If the start of the fair signaled that summer was drawing to a close, the Canadian International Air Show, which was mounted on the last three days of the Ex, made that reality undeniable. Over the course of Labor Day weekend, vintage biplanes, gliders and acrobatic jets soared and somersaulted over Lake Ontario to thundering, appreciative applause. But to the kids, the first sonic boom of the ultra-fast aircraft (which could be heard throughout the city) sounded more like a death knell. As soon as those planes took flight, we knew that it was time to go back to school.
To me, this story is more than a remembrance of a youth misspent. It is a reminder that my view of Labor Day — historically the time when American and Canadian students returned to class — has almost completely reversed.
One of the truly wonderful things about being part of an academic community like ours is the profound and almost palpable sense of renewal that takes hold at the beginning of a new semester. This is particularly true in September, when the start of the academic year aligns with the changing season (which usually does not include earthquakes or hurricanes). The humidity breaks, a slight chill creeps into the morning air, and our campuses hum with excitement as we welcome a new group of students into our community. A year of promising discoveries stretches out before us.
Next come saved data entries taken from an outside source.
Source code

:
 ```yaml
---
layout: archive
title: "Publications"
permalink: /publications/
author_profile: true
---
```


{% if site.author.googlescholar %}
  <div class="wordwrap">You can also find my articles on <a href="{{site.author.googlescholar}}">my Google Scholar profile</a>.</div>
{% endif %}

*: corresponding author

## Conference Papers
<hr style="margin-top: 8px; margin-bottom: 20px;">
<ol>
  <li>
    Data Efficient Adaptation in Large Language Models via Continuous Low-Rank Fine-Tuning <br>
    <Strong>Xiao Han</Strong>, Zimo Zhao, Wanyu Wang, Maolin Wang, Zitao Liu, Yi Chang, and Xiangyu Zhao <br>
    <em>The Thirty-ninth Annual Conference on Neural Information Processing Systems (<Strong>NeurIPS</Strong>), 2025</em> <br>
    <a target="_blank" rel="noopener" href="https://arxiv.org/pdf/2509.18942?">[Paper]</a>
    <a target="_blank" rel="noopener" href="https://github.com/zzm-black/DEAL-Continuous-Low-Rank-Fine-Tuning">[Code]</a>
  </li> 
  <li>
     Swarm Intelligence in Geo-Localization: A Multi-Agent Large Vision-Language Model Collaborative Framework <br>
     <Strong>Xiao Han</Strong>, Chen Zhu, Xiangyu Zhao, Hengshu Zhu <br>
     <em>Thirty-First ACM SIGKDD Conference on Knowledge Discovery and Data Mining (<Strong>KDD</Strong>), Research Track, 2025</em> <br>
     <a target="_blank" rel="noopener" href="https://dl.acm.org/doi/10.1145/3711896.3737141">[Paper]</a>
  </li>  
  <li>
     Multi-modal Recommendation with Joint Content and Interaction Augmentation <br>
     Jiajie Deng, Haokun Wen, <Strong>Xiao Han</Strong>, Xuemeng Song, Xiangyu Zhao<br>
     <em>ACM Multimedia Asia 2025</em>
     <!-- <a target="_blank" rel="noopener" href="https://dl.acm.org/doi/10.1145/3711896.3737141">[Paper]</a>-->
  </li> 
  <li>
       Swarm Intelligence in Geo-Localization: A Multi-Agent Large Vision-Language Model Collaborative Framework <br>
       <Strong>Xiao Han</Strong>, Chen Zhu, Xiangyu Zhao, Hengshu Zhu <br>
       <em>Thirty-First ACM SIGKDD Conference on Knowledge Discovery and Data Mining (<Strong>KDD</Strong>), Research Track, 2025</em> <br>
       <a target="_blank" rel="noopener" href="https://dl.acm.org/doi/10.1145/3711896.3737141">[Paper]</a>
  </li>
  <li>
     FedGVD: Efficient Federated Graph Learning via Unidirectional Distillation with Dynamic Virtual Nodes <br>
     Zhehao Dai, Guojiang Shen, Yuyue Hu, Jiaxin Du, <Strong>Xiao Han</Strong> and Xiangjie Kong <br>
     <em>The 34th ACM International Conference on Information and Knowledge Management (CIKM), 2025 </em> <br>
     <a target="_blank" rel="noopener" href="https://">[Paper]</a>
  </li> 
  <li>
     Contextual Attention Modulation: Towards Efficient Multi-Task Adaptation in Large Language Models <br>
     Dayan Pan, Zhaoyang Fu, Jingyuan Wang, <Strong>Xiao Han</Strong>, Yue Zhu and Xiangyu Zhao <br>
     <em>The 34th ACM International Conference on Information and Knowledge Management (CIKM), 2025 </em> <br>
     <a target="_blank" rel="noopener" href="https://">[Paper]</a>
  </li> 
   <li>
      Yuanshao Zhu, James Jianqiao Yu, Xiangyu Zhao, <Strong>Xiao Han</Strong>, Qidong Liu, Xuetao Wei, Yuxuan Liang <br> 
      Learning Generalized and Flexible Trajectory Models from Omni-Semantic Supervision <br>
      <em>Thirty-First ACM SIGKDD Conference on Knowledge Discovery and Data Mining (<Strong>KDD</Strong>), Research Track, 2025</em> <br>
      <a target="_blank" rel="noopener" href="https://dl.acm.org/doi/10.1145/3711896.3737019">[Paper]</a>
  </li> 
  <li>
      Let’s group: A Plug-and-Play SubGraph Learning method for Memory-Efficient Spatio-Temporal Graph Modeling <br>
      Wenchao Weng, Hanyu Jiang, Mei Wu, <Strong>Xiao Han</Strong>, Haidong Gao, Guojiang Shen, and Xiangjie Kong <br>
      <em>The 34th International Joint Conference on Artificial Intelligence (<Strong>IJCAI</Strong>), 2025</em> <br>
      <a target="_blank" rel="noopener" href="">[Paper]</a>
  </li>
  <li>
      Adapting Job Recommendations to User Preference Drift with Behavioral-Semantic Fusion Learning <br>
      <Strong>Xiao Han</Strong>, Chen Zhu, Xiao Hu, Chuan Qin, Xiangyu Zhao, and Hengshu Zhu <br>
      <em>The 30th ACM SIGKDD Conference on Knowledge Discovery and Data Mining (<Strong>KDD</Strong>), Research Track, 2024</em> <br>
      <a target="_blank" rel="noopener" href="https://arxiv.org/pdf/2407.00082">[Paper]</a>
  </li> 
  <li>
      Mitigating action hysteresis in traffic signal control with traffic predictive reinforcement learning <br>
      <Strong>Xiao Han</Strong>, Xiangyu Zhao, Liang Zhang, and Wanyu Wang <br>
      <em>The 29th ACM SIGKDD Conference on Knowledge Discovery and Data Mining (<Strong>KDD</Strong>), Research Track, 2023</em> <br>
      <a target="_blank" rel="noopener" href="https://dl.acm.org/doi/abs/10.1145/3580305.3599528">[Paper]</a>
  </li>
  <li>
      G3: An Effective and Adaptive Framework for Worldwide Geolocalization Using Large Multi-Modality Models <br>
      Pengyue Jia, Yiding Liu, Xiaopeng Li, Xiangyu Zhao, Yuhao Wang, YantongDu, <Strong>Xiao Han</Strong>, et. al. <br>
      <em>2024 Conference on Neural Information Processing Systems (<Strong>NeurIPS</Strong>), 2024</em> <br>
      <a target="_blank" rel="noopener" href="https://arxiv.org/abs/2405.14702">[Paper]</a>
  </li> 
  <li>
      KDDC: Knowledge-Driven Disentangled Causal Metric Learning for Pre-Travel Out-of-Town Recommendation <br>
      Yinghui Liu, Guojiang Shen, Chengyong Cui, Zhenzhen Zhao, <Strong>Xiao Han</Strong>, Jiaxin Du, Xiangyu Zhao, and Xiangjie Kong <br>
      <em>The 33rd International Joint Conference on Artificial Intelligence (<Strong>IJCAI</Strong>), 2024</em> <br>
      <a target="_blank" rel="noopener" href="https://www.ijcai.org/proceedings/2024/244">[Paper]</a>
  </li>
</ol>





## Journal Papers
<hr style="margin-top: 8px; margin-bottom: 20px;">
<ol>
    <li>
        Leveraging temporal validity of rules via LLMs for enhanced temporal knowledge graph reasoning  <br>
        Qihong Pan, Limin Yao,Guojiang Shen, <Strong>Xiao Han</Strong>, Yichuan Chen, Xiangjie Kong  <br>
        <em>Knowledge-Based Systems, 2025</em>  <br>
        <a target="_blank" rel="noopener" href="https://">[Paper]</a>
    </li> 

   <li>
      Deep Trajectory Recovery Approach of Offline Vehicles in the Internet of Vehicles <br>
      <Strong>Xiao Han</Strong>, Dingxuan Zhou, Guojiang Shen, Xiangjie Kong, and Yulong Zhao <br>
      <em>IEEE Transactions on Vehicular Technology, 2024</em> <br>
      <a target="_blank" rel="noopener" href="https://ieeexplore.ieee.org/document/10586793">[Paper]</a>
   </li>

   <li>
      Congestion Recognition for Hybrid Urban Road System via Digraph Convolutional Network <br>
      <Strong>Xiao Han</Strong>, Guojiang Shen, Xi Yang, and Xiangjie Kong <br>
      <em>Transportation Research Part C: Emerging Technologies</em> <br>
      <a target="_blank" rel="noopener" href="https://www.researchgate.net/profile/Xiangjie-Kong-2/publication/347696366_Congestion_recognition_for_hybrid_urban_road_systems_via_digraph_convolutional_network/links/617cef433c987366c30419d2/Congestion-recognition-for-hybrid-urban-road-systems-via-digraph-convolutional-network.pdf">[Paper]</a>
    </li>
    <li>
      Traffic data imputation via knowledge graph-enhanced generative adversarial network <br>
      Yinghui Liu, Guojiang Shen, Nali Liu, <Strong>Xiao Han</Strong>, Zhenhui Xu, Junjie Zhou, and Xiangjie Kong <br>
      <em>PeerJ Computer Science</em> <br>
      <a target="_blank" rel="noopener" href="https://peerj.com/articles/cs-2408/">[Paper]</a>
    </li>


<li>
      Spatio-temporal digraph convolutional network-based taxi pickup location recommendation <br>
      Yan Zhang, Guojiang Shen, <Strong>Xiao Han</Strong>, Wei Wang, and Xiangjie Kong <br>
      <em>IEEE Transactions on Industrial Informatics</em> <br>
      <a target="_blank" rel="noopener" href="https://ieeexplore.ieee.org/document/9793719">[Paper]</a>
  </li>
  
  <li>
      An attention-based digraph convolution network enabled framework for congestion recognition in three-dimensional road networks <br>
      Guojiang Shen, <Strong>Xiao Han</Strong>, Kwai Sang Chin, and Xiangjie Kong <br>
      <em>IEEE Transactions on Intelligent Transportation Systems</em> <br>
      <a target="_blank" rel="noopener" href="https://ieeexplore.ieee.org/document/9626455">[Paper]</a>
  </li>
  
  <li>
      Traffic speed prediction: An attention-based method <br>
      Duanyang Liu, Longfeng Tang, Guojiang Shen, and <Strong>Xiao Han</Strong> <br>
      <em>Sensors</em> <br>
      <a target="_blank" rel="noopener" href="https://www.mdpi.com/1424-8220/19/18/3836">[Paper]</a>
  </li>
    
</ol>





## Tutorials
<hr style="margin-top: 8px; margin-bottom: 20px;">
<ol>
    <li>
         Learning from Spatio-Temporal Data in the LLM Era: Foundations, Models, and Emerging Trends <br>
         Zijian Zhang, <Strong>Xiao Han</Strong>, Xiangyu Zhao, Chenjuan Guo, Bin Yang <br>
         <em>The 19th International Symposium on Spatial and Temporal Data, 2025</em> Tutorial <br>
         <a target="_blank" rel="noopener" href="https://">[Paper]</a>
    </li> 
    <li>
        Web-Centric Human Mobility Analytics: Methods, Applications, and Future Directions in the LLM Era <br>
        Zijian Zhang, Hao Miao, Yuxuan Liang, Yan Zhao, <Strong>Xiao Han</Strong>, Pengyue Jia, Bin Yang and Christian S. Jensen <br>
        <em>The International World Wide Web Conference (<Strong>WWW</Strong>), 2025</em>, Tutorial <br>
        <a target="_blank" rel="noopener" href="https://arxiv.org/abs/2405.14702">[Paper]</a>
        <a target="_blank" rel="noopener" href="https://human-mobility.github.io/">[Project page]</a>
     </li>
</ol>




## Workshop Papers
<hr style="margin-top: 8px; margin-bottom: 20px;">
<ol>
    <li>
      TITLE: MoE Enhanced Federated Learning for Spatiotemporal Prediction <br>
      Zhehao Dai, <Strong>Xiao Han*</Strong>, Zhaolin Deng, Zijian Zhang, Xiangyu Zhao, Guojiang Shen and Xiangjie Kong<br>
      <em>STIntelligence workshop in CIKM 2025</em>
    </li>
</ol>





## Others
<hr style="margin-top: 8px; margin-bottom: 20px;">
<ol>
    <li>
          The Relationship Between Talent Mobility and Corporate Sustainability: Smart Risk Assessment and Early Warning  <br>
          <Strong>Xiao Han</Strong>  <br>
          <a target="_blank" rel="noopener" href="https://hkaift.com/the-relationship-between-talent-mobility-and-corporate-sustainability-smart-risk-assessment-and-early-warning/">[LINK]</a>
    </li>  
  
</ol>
Over the past few weeks, I’ve watched our student teams take the fields again. I’ve seen our faculty returning to their offices and labs with the glow of a summer break. I’ve watched parents straining to carry overstuffed boxes into their children’s dorm rooms. And I’ve witnessed our staff preparing our buildings, libraries, dining halls and campus landscapes for the start of school with characteristic poise and good humor.
That dreaded sonic boom has, thankfully, been replaced by these joyful signs that our year has begun.
Welcome back. It’s going to be a wonderful year.